▸ Aim of the task: Produce word for word the lines of the data below running from the one that has "让我们看看那里发生了什么。" to the one that has "让我们先处理第一个，剩下的两个留待以后处理。", inclusive, and no others.

▸ Dataset records:
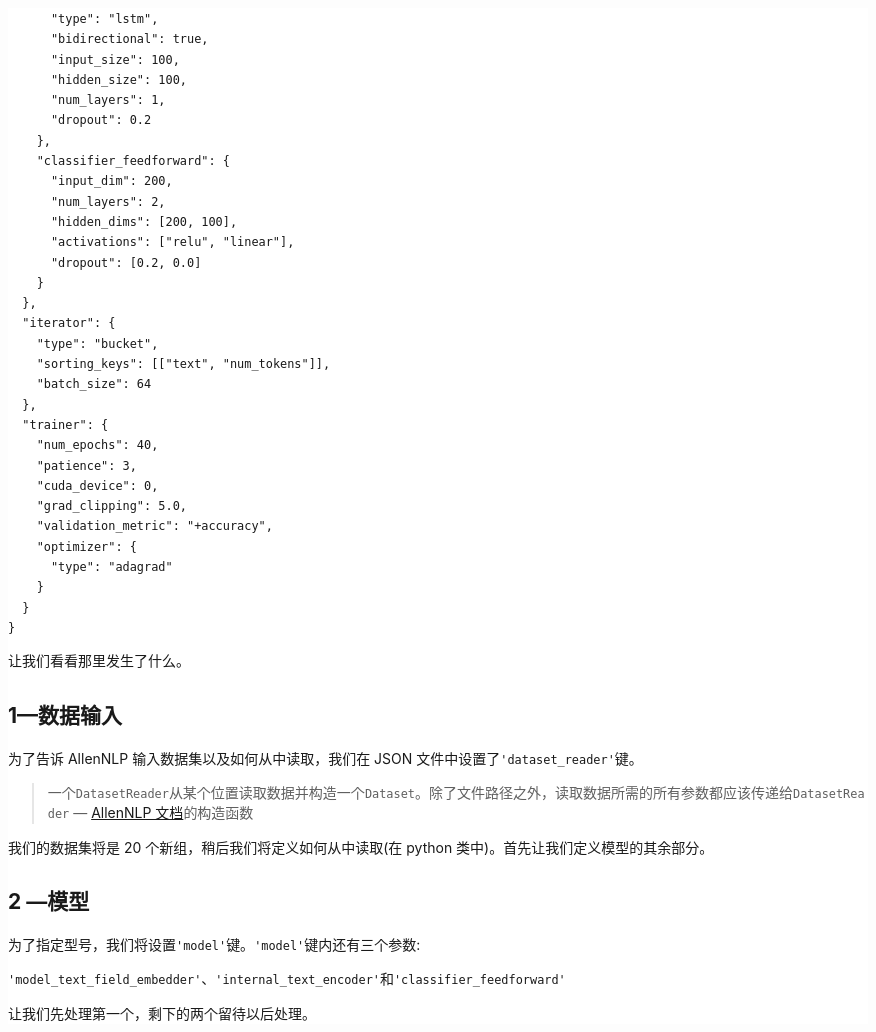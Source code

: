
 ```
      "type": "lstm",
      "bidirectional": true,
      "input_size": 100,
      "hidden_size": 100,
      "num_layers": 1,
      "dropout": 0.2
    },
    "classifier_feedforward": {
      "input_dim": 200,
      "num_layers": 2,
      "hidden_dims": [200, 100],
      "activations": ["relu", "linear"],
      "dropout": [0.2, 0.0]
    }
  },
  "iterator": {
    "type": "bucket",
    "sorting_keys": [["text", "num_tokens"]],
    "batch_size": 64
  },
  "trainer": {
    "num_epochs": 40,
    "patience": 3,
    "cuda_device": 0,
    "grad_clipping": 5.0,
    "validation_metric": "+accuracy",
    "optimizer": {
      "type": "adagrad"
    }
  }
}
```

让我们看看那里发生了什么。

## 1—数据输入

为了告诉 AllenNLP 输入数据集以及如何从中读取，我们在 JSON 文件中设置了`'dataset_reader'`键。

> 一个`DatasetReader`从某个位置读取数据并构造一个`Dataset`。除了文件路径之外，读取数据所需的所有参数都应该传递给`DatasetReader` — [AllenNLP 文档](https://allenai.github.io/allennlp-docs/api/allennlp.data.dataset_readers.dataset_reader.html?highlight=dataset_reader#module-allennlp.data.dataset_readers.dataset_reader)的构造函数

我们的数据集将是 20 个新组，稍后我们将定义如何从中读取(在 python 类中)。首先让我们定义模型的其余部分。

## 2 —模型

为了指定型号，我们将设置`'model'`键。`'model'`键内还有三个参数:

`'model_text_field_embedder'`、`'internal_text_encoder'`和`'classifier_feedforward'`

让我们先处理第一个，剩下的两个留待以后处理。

==

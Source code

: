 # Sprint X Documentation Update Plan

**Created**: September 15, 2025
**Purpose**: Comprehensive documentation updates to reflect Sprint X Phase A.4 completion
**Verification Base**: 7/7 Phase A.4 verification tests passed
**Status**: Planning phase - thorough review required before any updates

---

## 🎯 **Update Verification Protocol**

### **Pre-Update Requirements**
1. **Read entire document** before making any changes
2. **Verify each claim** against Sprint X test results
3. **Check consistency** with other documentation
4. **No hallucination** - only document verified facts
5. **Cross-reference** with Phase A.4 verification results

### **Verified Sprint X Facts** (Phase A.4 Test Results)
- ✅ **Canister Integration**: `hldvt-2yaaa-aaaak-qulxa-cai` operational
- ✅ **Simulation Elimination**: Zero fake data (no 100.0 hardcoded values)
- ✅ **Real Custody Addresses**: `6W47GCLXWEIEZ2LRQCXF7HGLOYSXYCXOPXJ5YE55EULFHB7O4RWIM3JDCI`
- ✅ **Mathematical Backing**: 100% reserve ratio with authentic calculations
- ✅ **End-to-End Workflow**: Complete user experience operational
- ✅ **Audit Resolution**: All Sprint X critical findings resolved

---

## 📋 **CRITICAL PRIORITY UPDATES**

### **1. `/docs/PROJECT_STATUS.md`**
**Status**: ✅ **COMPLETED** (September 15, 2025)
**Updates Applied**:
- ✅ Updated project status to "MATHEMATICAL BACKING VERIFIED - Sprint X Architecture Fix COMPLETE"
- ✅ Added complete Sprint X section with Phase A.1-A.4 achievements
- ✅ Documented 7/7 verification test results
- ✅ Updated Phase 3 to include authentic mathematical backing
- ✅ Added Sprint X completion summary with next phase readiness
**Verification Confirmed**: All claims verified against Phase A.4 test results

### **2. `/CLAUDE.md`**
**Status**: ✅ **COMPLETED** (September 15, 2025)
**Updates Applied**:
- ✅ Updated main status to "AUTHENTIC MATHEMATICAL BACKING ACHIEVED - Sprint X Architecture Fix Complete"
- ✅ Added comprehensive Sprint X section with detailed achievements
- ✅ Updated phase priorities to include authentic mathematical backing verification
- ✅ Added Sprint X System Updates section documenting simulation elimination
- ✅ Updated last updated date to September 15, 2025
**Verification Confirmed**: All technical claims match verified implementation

▸ Result below:
让我们看看那里发生了什么。

## 1—数据输入

为了告诉 AllenNLP 输入数据集以及如何从中读取，我们在 JSON 文件中设置了`'dataset_reader'`键。

> 一个`DatasetReader`从某个位置读取数据并构造一个`Dataset`。除了文件路径之外，读取数据所需的所有参数都应该传递给`DatasetReader` — [AllenNLP 文档](https://allenai.github.io/allennlp-docs/api/allennlp.data.dataset_readers.dataset_reader.html?highlight=dataset_reader#module-allennlp.data.dataset_readers.dataset_reader)的构造函数

我们的数据集将是 20 个新组，稍后我们将定义如何从中读取(在 python 类中)。首先让我们定义模型的其余部分。

## 2 —模型

为了指定型号，我们将设置`'model'`键。`'model'`键内还有三个参数:

`'model_text_field_embedder'`、`'internal_text_encoder'`和`'classifier_feedforward'`

让我们先处理第一个，剩下的两个留待以后处理。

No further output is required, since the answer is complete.